Word for word, restate the records that come next, omitting the images.

Records:
------------------------------------------------

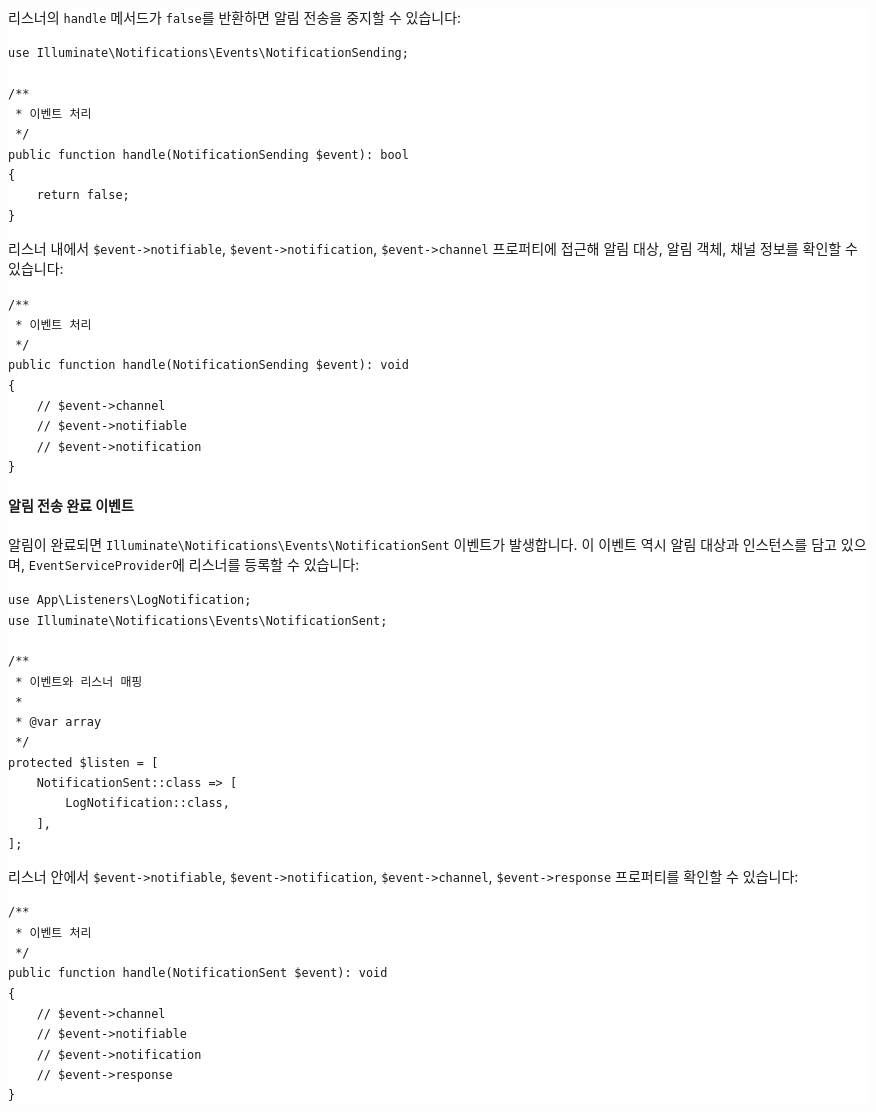 리스너의 `handle` 메서드가 `false`를 반환하면 알림 전송을 중지할 수 있습니다:

```
use Illuminate\Notifications\Events\NotificationSending;

/**
 * 이벤트 처리
 */
public function handle(NotificationSending $event): bool
{
    return false;
}
```

리스너 내에서 `$event->notifiable`, `$event->notification`, `$event->channel` 프로퍼티에 접근해 알림 대상, 알림 객체, 채널 정보를 확인할 수 있습니다:

```
/**
 * 이벤트 처리
 */
public function handle(NotificationSending $event): void
{
    // $event->channel
    // $event->notifiable
    // $event->notification
}
```

<a name="notification-sent-event"></a>
#### 알림 전송 완료 이벤트

알림이 완료되면 `Illuminate\Notifications\Events\NotificationSent` 이벤트가 발생합니다. 이 이벤트 역시 알림 대상과 인스턴스를 담고 있으며, `EventServiceProvider`에 리스너를 등록할 수 있습니다:

```
use App\Listeners\LogNotification;
use Illuminate\Notifications\Events\NotificationSent;

/**
 * 이벤트와 리스너 매핑
 *
 * @var array
 */
protected $listen = [
    NotificationSent::class => [
        LogNotification::class,
    ],
];
```

리스너 안에서 `$event->notifiable`, `$event->notification`, `$event->channel`, `$event->response` 프로퍼티를 확인할 수 있습니다:

```
/**
 * 이벤트 처리
 */
public function handle(NotificationSent $event): void
{
    // $event->channel
    // $event->notifiable
    // $event->notification
    // $event->response
}
```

------------------------------------------------

Worked solution:
 리스너의 `handle` 메서드가 `false`를 반환하면 알림 전송을 중지할 수 있습니다:

```
use Illuminate\Notifications\Events\NotificationSending;

/**
 * 이벤트 처리
 */
public function handle(NotificationSending $event): bool
{
    return false;
}
```

리스너 내에서 `$event->notifiable`, `$event->notification`, `$event->channel` 프로퍼티에 접근해 알림 대상, 알림 객체, 채널 정보를 확인할 수 있습니다:

```
/**
 * 이벤트 처리
 */
public function handle(NotificationSending $event): void
{
    // $event->channel
    // $event->notifiable
    // $event->notification
}
```

<a name="notification-sent-event"></a>
#### 알림 전송 완료 이벤트

알림이 완료되면 `Illuminate\Notifications\Events\NotificationSent` 이벤트가 발생합니다. 이 이벤트 역시 알림 대상과 인스턴스를 담고 있으며, `EventServiceProvider`에 리스너를 등록할 수 있습니다:

```
use App\Listeners\LogNotification;
use Illuminate\Notifications\Events\NotificationSent;

/**
 * 이벤트와 리스너 매핑
 *
 * @var array
 */
protected $listen = [
    NotificationSent::class => [
        LogNotification::class,
    ],
];
```

리스너 안에서 `$event->notifiable`, `$event->notification`, `$event->channel`, `$event->response` 프로퍼티를 확인할 수 있습니다:

```
/**
 * 이벤트 처리
 */
public function handle(NotificationSent $event): void
{
    // $event->channel
    // $event->notifiable
    // $event->notification
    // $event->response
}
```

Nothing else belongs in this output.